> [Exercise details]:
The answer should be each line of the records that contains the word "right"; please copy them all.

Collection entries:
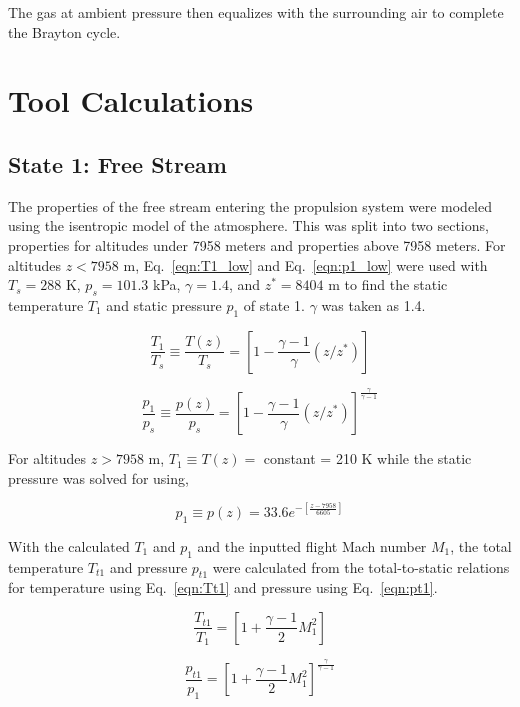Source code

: \documentclass[conf]{new-aiaa} %
\begin{document}
The gas at ambient pressure then equalizes with the surrounding air to complete the Brayton cycle.


\section{Tool Calculations} \label{sec:tool_calculations}
\subsection{State 1: Free Stream}
The properties of the free stream entering the propulsion system were modeled using the isentropic model of the atmosphere. This was split into two sections, properties for altitudes under 7958 meters and properties above 7958 meters. For altitudes $z<7958$ m, Eq.~\eqref{eqn:T1_low} and Eq.~\eqref{eqn:p1_low} were used with $T_s=288$ K, $p_s=101.3$ kPa, $\gamma=1.4$, and $z^*=8404$ m to find the static temperature $T_1$ and static pressure $p_1$ of state 1. $\gamma$ was taken as 1.4.

\begin{equation}
    \label{eqn:T1_low}
    \frac{T_1}{T_s}\equiv\frac{T(z)}{T_s}=\left[1-\frac{\gamma-1}{\gamma}(z/z^*)\right]
\end{equation}

\begin{equation}
    \label{eqn:p1_low}
    \frac{p_1}{p_s}\equiv\frac{p(z)}{p_s}=\left[1-\frac{\gamma-1}{\gamma}(z/z^*)\right]^\frac{\gamma}{\gamma-1}
\end{equation}

For altitudes $z>7958$ m, $T_1\equiv T(z)=$ constant = 210 K while the static pressure was solved for using,

\begin{equation}
    \label{eqn:p1_high}
    p_1\equiv p(z)=33.6e^{-\left[\frac{z-7958}{6605}\right]}
\end{equation}

With the calculated $T_1$ and $p_1$ and the inputted flight Mach number $M_1$, the total temperature $T_{t1}$ and pressure $p_{t1}$ were calculated from the total-to-static relations for temperature using Eq.~\eqref{eqn:Tt1} and pressure using Eq.~\eqref{eqn:pt1}.

\begin{equation}
    \label{eqn:Tt1}
    \frac{T_{t1}}{T_1}=\left[1+\frac{\gamma-1}{2}M_1^2\right]
\end{equation}

\begin{equation}
    \label{eqn:pt1}
    \frac{p_{t1}}{p_1}=\left[1+\frac{\gamma-1}{2}M_1^2\right]^\frac{\gamma}{\gamma-1}
\end{equation}
\end{document}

> [Task solution]:
    \frac{T_1}{T_s}\equiv\frac{T(z)}{T_s}=\left[1-\frac{\gamma-1}{\gamma}(z/z^*)\right]
    \frac{p_1}{p_s}\equiv\frac{p(z)}{p_s}=\left[1-\frac{\gamma-1}{\gamma}(z/z^*)\right]^\frac{\gamma}{\gamma-1}
    p_1\equiv p(z)=33.6e^{-\left[\frac{z-7958}{6605}\right]}
    \frac{T_{t1}}{T_1}=\left[1+\frac{\gamma-1}{2}M_1^2\right]
    \frac{p_{t1}}{p_1}=\left[1+\frac{\gamma-1}{2}M_1^2\right]^\frac{\gamma}{\gamma-1}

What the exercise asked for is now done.